Answer with a single number: the count of lines below that hold "활용하여".

********************

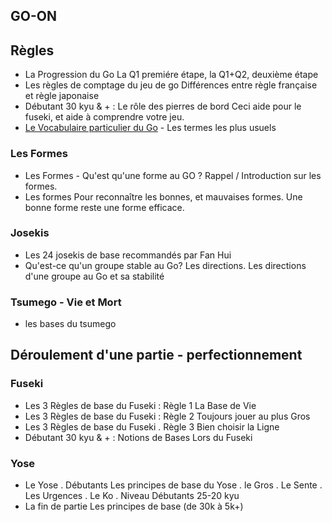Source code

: ## GO-ON

## Règles
- La Progression du Go La Q1 premiére étape, la Q1+Q2, deuxième étape
- Les règles de comptage du jeu de go Différences entre règle française et règle japonaise
- Débutant 30 kyu & + : Le rôle des pierres de bord Ceci aide pour le fuseki, et aide à comprendre votre jeu.
- [Le Vocabulaire particulier du Go](/rules/glossary) - Les termes les plus usuels
### Les Formes
- Les Formes - Qu'est qu'une forme au GO ? Rappel / Introduction sur les formes.
- Les formes Pour reconnaître les bonnes, et mauvaises formes. Une bonne forme reste une forme efficace.

### Josekis
- Les 24 josekis de base recommandés par Fan Hui
- Qu'est-ce qu'un groupe stable au Go? Les directions. Les directions d'une groupe au Go et sa stabilité

### Tsumego - Vie et Mort
- les bases du tsumego 

## Déroulement d'une partie - perfectionnement
### Fuseki
- Les 3 Règles de base du Fuseki : Règle 1 La Base de Vie
- Les 3 Règles de base du Fuseki : Règle 2 Toujours jouer au plus Gros
- Les 3 Règles de base du Fuseki . Règle 3 Bien choisir la Ligne
- Débutant 30 kyu & + : Notions de Bases Lors du Fuseki 

### Yose
- Le Yose . Débutants Les principes de base du Yose . le Gros . Le Sente . Les Urgences . Le Ko . Niveau Débutants 25-20 kyu
- La fin de partie Les principes de base (de 30k à 5k+)
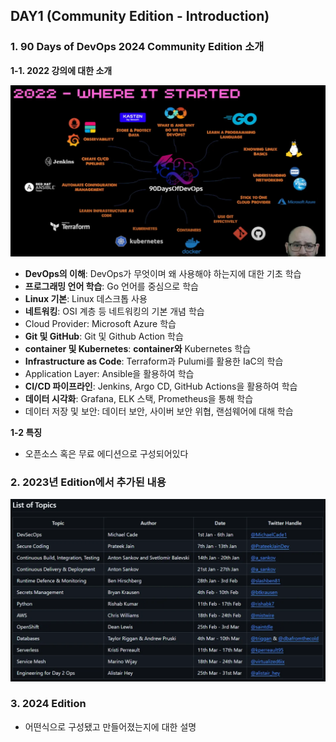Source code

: ## DAY1 (Community Edition - Introduction)

### 1. 90 Days of DevOps 2024 Community Edition 소개

**1-1. 2022 강의에 대한 소개**

![img.png](../../image/devOps/day1/2022OverView.png)

- **DevOps의 이해**: DevOps가 무엇이며 왜 사용해야 하는지에 대한 기초 학습
- **프로그래밍 언어 학습**: Go 언어를 중심으로 학습
- **Linux 기본**: Linux 데스크톱 사용
- **네트워킹**: OSI 계층 등 네트워킹의 기본 개념  학습
- Cloud Provider: Microsoft Azure  학습
- **Git 및 GitHub**: Git 및 Github Action 학습
- **container 및 Kubernetes**: **container와** Kubernetes 학습
- **Infrastructure as Code**: Terraform과 Pulumi를 활용한 IaC의 학습
- Application Layer: Ansible을 활용하여 학습
- **CI/CD 파이프라인**: Jenkins, Argo CD, GitHub Actions을 활용하여 학습
- **데이터 시각화**: Grafana, ELK 스택, Prometheus을 통해 학습
- 데이터 저장 및 보안: 데이터 보안, 사이버 보안 위협, 랜섬웨어에 대해 학습

**1-2 특징**

- 오픈소스 혹은 무료 에디션으로 구성되어있다

### 2. 2023년 Edition에서 추가된 내용

![img.png](../../image/devOps/day1/2023OverView.png)

### 3. 2024 Edition

- 어떤식으로 구성됐고 만들어졌는지에 대한 설명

********************

**Reply**: 2